Stored data:
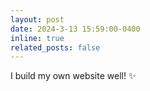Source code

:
```yaml
---
layout: post
date: 2024-3-13 15:59:00-0400
inline: true
related_posts: false
---
```


I build my own website well! :sparkles:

> **Exercise aim**:
Once the pictures are removed, repeat all of the data above exactly.

> **Answer to this task**:
Source code

:
```yaml
---
layout: post
date: 2024-3-13 15:59:00-0400
inline: true
related_posts: false
---
```


I build my own website well! :sparkles:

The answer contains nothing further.